Na, es wird alles nicht so heiß gegessen, wie es gekocht wird. Herzelein Du! Ich bin nicht aufgeregt. Jedenfalls kommt meine Mutter dazu nicht in Frage, dann gehe ich. 

Liebster! Die Eltern sind noch nicht da. Ich bin teils ganz froh! Bin ich doch so schön mit Dir a[ll]ein. Mein Geliebter! Du! Das ist sooo schön! 

Aber freuen tät ich mich schon, wenn sie nicht gar so spät kämen, denn heute ist es so herrlich frühlingshaft draußen, daß ich am liebsten ein Stück spazieren ginge. Ach, so warm scheint die liebe Sonne! So blau der Himmel! Nur windig ist's. Und ganz fein trocken und die Wege schon. 

Du! Ich ginge doch heute ganz weit in die Welt hinein, Herzlieb! bis hin zu Dir! Du!!! 

Soll ich Dir denn nochmal alles erzählen, wie es in Glauchau war? Du?! Weißt[,] an so einem Tantenbesuch ist soviel Wichtiges garnicht dran! Nur die Kindergesellschaft ist immer wieder neu. Man kann in den Zeitabschnitten gut beobachten, welche Fortschritte sie in Wachstum äußerlich und innerlich machten. Hannelore ist ganz der Typ eines Schulmädels! Kommt sich als Mittelpunkt der Familie vor! Ist ja nun die Klügste der 3 Mädel! Sie macht gutes Geschick dran (echt oberfrohnsch ausgedrückt!)[.] Die zweite, Christa[,] will nun auch in allem mittun. Da gibt es oft hitzige Gefechte, das Schreibpapier ist doch so knapp! Und Bärbel? Die ist noch klein, und tollpatschig, aber süß! Beginnt eben mit dem Laufen. Sie hatte sich so an mich gewöhnt, daß sie jämmerlich weinte, als ich wieder fortging. Tante hat von früh bis spät Arbeit. Es ist nicht leicht, die Verantwortung über 3 heranwachsende Kinder allein zu übernehmen. Der Vater fehlt gar manch liebes Mal. Wenn nur der unselige Krieg erst ein Ende nähme. Onkel Albert ist noch in Hamburg zur Zeit. 

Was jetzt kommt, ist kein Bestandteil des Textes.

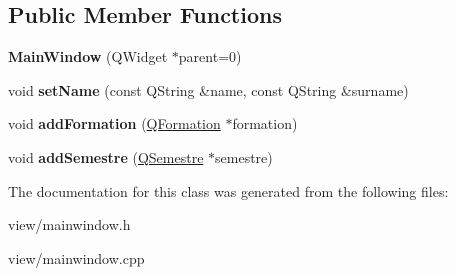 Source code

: \subsection*{Public Member Functions}
\begin{DoxyCompactItemize}
\item 
\hypertarget{classMainWindow_a8b244be8b7b7db1b08de2a2acb9409db}{{\bfseries Main\+Window} (Q\+Widget $\ast$parent=0)}\label{classMainWindow_a8b244be8b7b7db1b08de2a2acb9409db}

\item 
\hypertarget{classMainWindow_a2cc7c0de101c3d1e71d0c820caaa090c}{void {\bfseries set\+Name} (const Q\+String \&name, const Q\+String \&surname)}\label{classMainWindow_a2cc7c0de101c3d1e71d0c820caaa090c}

\item 
\hypertarget{classMainWindow_a0a7af10fa2c844b50c01c48e165d8791}{void {\bfseries add\+Formation} (\hyperlink{classQFormation}{Q\+Formation} $\ast$formation)}\label{classMainWindow_a0a7af10fa2c844b50c01c48e165d8791}

\item 
\hypertarget{classMainWindow_a8806edf1fc9c44ae0c05752f75cd03b9}{void {\bfseries add\+Semestre} (\hyperlink{classQSemestre}{Q\+Semestre} $\ast$semestre)}\label{classMainWindow_a8806edf1fc9c44ae0c05752f75cd03b9}

\end{DoxyCompactItemize}


The documentation for this class was generated from the following files\+:\begin{DoxyCompactItemize}
\item 
view/mainwindow.\+h\item 
view/mainwindow.\+cpp\end{DoxyCompactItemize}
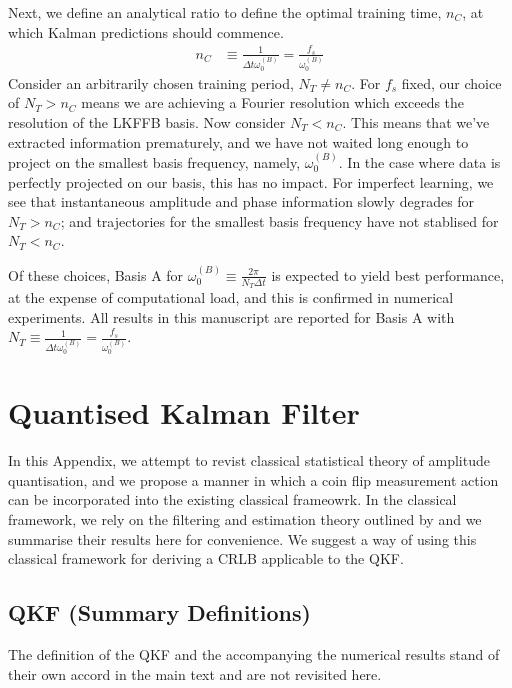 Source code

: Next, we define an analytical ratio to define the optimal training time, $n_C$, at which Kalman predictions should commence. 
\begin{align}
n_C &\equiv \frac{1}{\Delta t \omega_0^{(B)}} = \frac{f_s}{\omega_0^{(B)}} \label{eqn:sec:ap_liska_fixedbasis_nC}
\end{align}
Consider an arbitrarily chosen training period, $N_T \neq n_C $.  For $f_s$ fixed, our choice of $N_T > n_C $ means we are achieving a Fourier resolution which exceeds the resolution of the LKFFB basis. Now consider $N_T< n_C$. This means that we've extracted information prematurely, and we have not waited long enough to project on the smallest basis frequency, namely, $\omega_0^{(B)}$.  In the case where data is perfectly projected on our basis, this has no impact. For imperfect learning, we see that instantaneous amplitude and phase information slowly degrades for $N_T > n_C$; and trajectories for the smallest basis frequency have not stablised for $N_T < n_C$. 

Of these choices, Basis A for $\omega_0^{(B)} \equiv \frac{2\pi}{N_T \Delta t}$ is expected to yield best performance, at the expense of computational load, and this is confirmed in numerical experiments. All results in this manuscript are reported for Basis A with $N_T \equiv \frac{1}{\Delta t \omega_0^{(B)}} = \frac{f_s}{\omega_0^{(B)}} $.




\newpage
\section{Quantised Kalman Filter \label{sec:app:qkf}}

In this Appendix, we attempt to revist classical statistical theory of amplitude quantisation, and we propose a manner in which a coin flip measurement action can be incorporated into the existing classical frameowrk.  In the classical framework, we rely on the filtering and estimation theory outlined by \cite{karlsson2005} and we summarise their results here for convenience. We suggest a way of using this classical framework for deriving a CRLB applicable to the QKF. 

\subsection{QKF (Summary Definitions)}
The definition of the QKF and the accompanying the numerical results stand of their own accord in the main text and are not revisited here. 

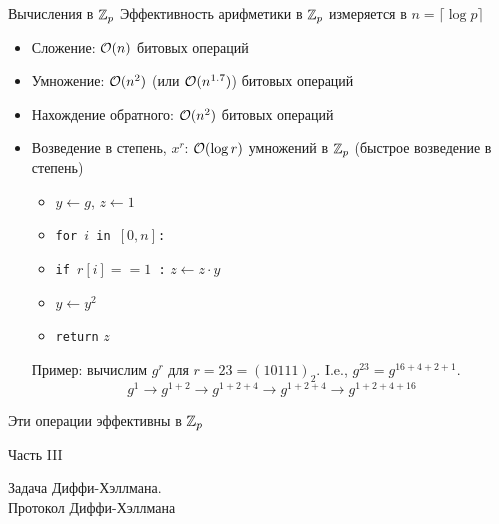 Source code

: \documentclass[usenames,dvipsnames,8pt,aspectratio=169]{beamer}
\begin{document}
\begin{frame}{Вычисления в ${{\mathbb Z}}_p$ }
\large
Эффективность арифметики в ${{\mathbb Z}}_p$ измеряется в $n = \lceil \log p \rceil$
\begin{itemize}
\itemsep 5pt
\item Сложение: $\mathcal{O}(n)$ битовых операций
\item Умножение: $\mathcal{O}(n^2)$ (или $\mathcal{O}(n^{1.7})$) битовых операций
\item Нахождение обратного: $\mathcal{O}(n^2)$ битовых операций
\pause
\item Возведение в степень, $x^r$:  $\mathcal{O}(\log r)$ умножений в ${{\mathbb Z}}_p$ (быстрое возведение в степень)\\
\begin{itemize}
\Large
\item $y \leftarrow g$, $z \leftarrow 1$
\item \texttt{for $i$ in $[0, n]$:}
\item \hspace{10pt}  \texttt{if $r[i]==1$ :} $z \leftarrow z \cdot y$
\item \hspace{10pt}  $y \leftarrow y^2$
\item \texttt{return} $z$
\end{itemize}
\pause 
Пример: вычислим $g^r$ для $r = 23 = (10111)_2$. I.e., $g^{23} = g^{16+4+2+1}$. \\
\[
g^1 \rightarrow g^{1+2} \rightarrow g^{1+2+4} \rightarrow  g^{1+2+4} \rightarrow g^{1+2+4+16} 
\]

\end{itemize}

\vspace{15pt}
\centering
\Large
Эти операции {\color{Orange} {эффективны}} в ${{\mathbb Z}}_p$
\end{frame}

\begin{frame}
Часть III \\ [10pt]
\begin{LARGE}
	
	\color{Orange}
	\Huge  Задача Диффи-Хэллмана. \\ Протокол Диффи-Хэллмана
	
\end{LARGE}
\end{frame}
\end{document}
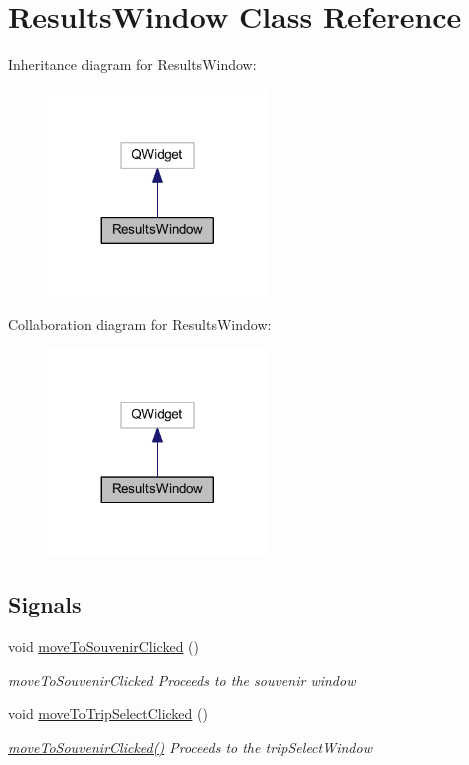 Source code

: \hypertarget{class_results_window}{}\section{Results\+Window Class Reference}
\label{class_results_window}


Inheritance diagram for Results\+Window\+:\nopagebreak
\begin{figure}[H]
\begin{center}
\leavevmode
\includegraphics[width=164pt]{class_results_window__inherit__graph}
\end{center}
\end{figure}


Collaboration diagram for Results\+Window\+:\nopagebreak
\begin{figure}[H]
\begin{center}
\leavevmode
\includegraphics[width=164pt]{class_results_window__coll__graph}
\end{center}
\end{figure}
\subsection*{Signals}
\begin{DoxyCompactItemize}
\item 
void \mbox{\hyperlink{class_results_window_aad8d4563c0f82eb6b91e90fd755532a2}{move\+To\+Souvenir\+Clicked}} ()
\begin{DoxyCompactList}\small\item\em move\+To\+Souvenir\+Clicked Proceeds to the souvenir window \end{DoxyCompactList}\item 
void \mbox{\hyperlink{class_results_window_ac80f4ca5ef490f18fd5cdca9defdf203}{move\+To\+Trip\+Select\+Clicked}} ()
\begin{DoxyCompactList}\small\item\em \mbox{\hyperlink{class_results_window_aad8d4563c0f82eb6b91e90fd755532a2}{move\+To\+Souvenir\+Clicked()}} Proceeds to the trip\+Select\+Window \end{DoxyCompactList}\end{DoxyCompactItemize}
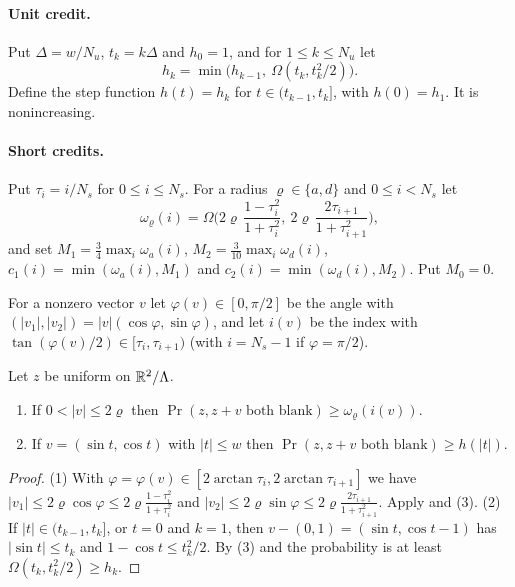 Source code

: \documentclass[11pt,colorlinks]{charlie}
\begin{document}
\paragraph{Unit credit.} Put $\Delta=w/N_u$, $t_k=k\Delta$ and $h_0=1$, and for $1\le k\le N_u$ let
\[
 h_k=\min\big(h_{k-1},\ \Omega(t_k,t_k^2/2)\big).
\]
Define the step function $h(t)=h_k$ for $t\in(t_{k-1},t_k]$, with $h(0)=h_1$. It is nonincreasing.
\paragraph{Short credits.} Put $\tau_i=i/N_s$ for $0\le i\le N_s$. For a radius $\varrho\in\{a,d\}$ and $0\le i<N_s$ let
\[
 \omega_\varrho(i)=\Omega\Big(2\varrho\,\frac{1-\tau_i^2}{1+\tau_i^2},\ 2\varrho\,\frac{2\tau_{i+1}}{1+\tau_{i+1}^2}\Big),
\]
and set $M_1=\tfrac34\max_i\omega_a(i)$, $M_2=\tfrac3{10}\max_i\omega_d(i)$, $c_1(i)=\min(\omega_a(i),M_1)$ and $c_2(i)=\min(\omega_d(i),M_2)$. Put $M_0=0$.

For a nonzero vector $v$ let $\varphi(v)\in[0,\pi/2]$ be the angle with $(|v_1|,|v_2|)=|v|(\cos\varphi,\sin\varphi)$, and let $i(v)$ be the index with $\tan(\varphi(v)/2)\in[\tau_i,\tau_{i+1})$ (with $i=N_s-1$ if $\varphi=\pi/2$).

\begin{lemma}\label{lem:credits-valid}
Let $z$ be uniform on $\mathbb{R}^2/\Lambda$.
\begin{enumerate}
\item If $0<|v|\le2\varrho$ then $\Pr(z,z+v\text{ both blank})\ge\omega_\varrho(i(v))$.
\item If $v=(\sin t,\cos t)$ with $|t|\le w$ then $\Pr(z,z+v\text{ both blank})\ge h(|t|)$.
\end{enumerate}
\end{lemma}
\begin{proof}
(1) With $\varphi=\varphi(v)\in[2\arctan\tau_i,2\arctan\tau_{i+1}]$ we have $|v_1|\le2\varrho\cos\varphi\le2\varrho\frac{1-\tau_i^2}{1+\tau_i^2}$ and $|v_2|\le2\varrho\sin\varphi\le2\varrho\frac{2\tau_{i+1}}{1+\tau_{i+1}^2}$. Apply  and (3).
(2) If $|t|\in(t_{k-1},t_k]$, or $t=0$ and $k=1$, then $v-(0,1)=(\sin t,\cos t-1)$ has $|\sin t|\le t_k$ and $1-\cos t\le t_k^2/2$. By (3) and  the probability is at least $\Omega(t_k,t_k^2/2)\ge h_k$.
\end{proof}
\end{document}
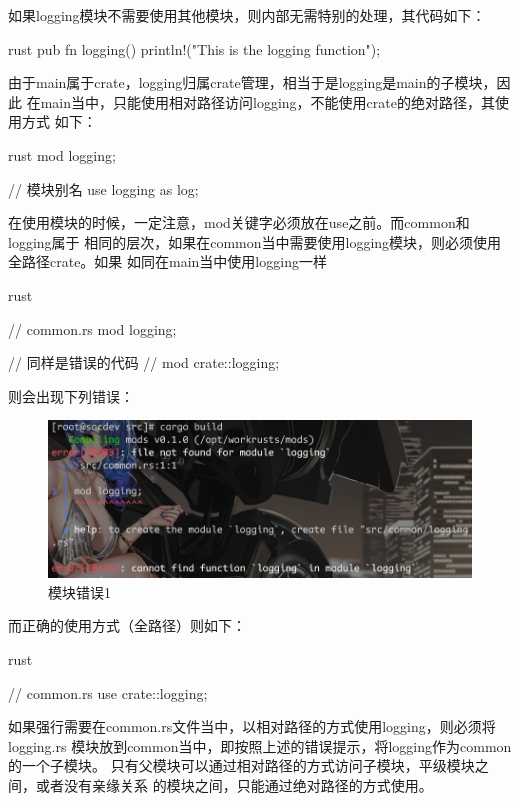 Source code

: 如果logging模块不需要使用其他模块，则内部无需特别的处理，其代码如下：
\begin{code-block}{rust}
pub fn logging() {
    println!("This is the logging function");
}
\end{code-block}
由于main属于crate，logging归属crate管理，相当于是logging是main的子模块，因此
在main当中，只能使用相对路径访问logging，不能使用crate的绝对路径，其使用方式
如下：
\begin{code-block}{rust}
mod logging;

// 模块别名
use logging as log;
\end{code-block}
在使用模块的时候，一定注意，mod关键字必须放在use之前。而common和logging属于
相同的层次，如果在common当中需要使用logging模块，则必须使用全路径crate。如果
如同在main当中使用logging一样
\begin{code-block}{rust}

// common.rs
mod logging;


// 同样是错误的代码
// mod crate::logging;
\end{code-block}
则会出现下列错误：
\begin{figure}[H]
  \centering
  \includegraphics[width=\linewidth]{rust_mod_error1.png}
  \caption{模块错误1}
  \label{fig:rust_mod_error1}
\end{figure}
而正确的使用方式（全路径）则如下：
\begin{code-block}{rust}

// common.rs
use crate::logging;

\end{code-block}

如果强行需要在common.rs文件当中，以相对路径的方式使用logging，则必须将logging.rs
模块放到common当中，即按照上述的错误提示，将logging作为common的一个子模块。
只有父模块可以通过相对路径的方式访问子模块，平级模块之间，或者没有亲缘关系
的模块之间，只能通过绝对路径的方式使用。

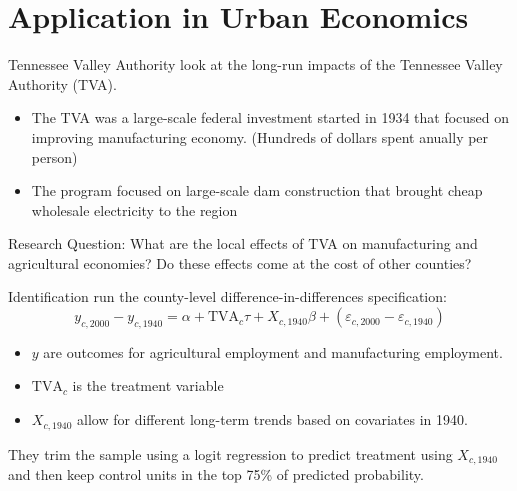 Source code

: \documentclass[aspectratio=169]{beamer}
\begin{document}
\section{Application in Urban Economics}

\begin{frame}{Tennessee Valley Authority}
    \citet{Kline_Moretti_2014a} look at the long-run impacts of the Tennessee Valley Authority (TVA).

    \begin{itemize}
        \item The TVA was a large-scale federal investment started in 1934 that focused on improving manufacturing economy. (Hundreds of dollars spent anually per person)
        
        \item The program focused on large-scale dam construction that brought cheap wholesale electricity to the region
    \end{itemize}

    Research Question: What are the local effects of TVA on manufacturing and agricultural economies? Do these effects come at the cost of other counties?
\end{frame}

\begin{frame}{Identification}
    \citet{Kline_Moretti_2014a} run the county-level difference-in-differences  specification: 
    \begin{equation}\label{eq:tva_spillover}
        y_{c, 2000} - y_{c, 1940} = \alpha + \text{TVA}_c \tau + X_{c, 1940} \beta + (\varepsilon_{c, 2000} - \varepsilon_{c, 1940})
    \end{equation} 

    \begin{itemize}
        \item $y$ are outcomes for agricultural employment and manufacturing employment.
        \item $\text{TVA}_c$ is the treatment variable
        \item $X_{c, 1940}$ allow for different long-term trends based on covariates in 1940. 
    \end{itemize}

    They trim the sample using a logit regression to predict treatment using $X_{c,1940}$ and then keep control units in the top 75\% of predicted probability.
\end{frame}
\end{document}
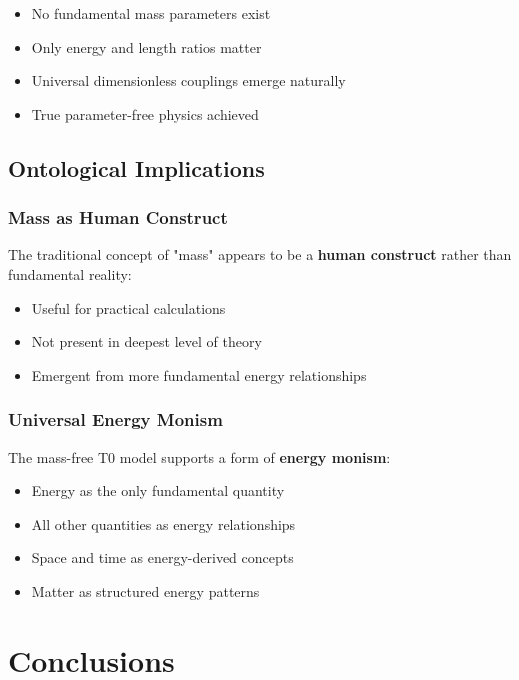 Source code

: \documentclass[12pt,a4paper]{article}
\begin{document}
	\begin{itemize}
		\item No fundamental mass parameters exist
		\item Only energy and length ratios matter
		\item Universal dimensionless couplings emerge naturally
		\item True parameter-free physics achieved
	\end{itemize}
	
	\subsection{Ontological Implications}
	\label{subsec:ontological}
	
	\subsubsection{Mass as Human Construct}
	
	The traditional concept of "mass" appears to be a \textbf{human construct} rather than fundamental reality:
	
	\begin{itemize}
		\item Useful for practical calculations
		\item Not present in deepest level of theory
		\item Emergent from more fundamental energy relationships
	\end{itemize}
	
	\subsubsection{Universal Energy Monism}
	
	The mass-free T0 model supports a form of \textbf{energy monism}:
	\begin{itemize}
		\item Energy as the only fundamental quantity
		\item All other quantities as energy relationships
		\item Space and time as energy-derived concepts
		\item Matter as structured energy patterns
	\end{itemize}
	
	\section{Conclusions}
	\label{sec:conclusions}
	
\end{document}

Zu Ostern wollen Tante und die Kinder für eine Woche nach Mittelfrohna kommen. 

Herzelein! Die Eltern sind da! Und nun haben wir gleich erst einmal Deinen lieben, schönen Geburtstagsbrief an Vater vorgelesen. Fein! Lieb hast Du es gemeint! Er hat sich sehr gefreut der Vater! Und ich soll Dir vieltausenmal [sic] Dank sagen, Du! [Du] Bist doch ein guter Sohnemann! 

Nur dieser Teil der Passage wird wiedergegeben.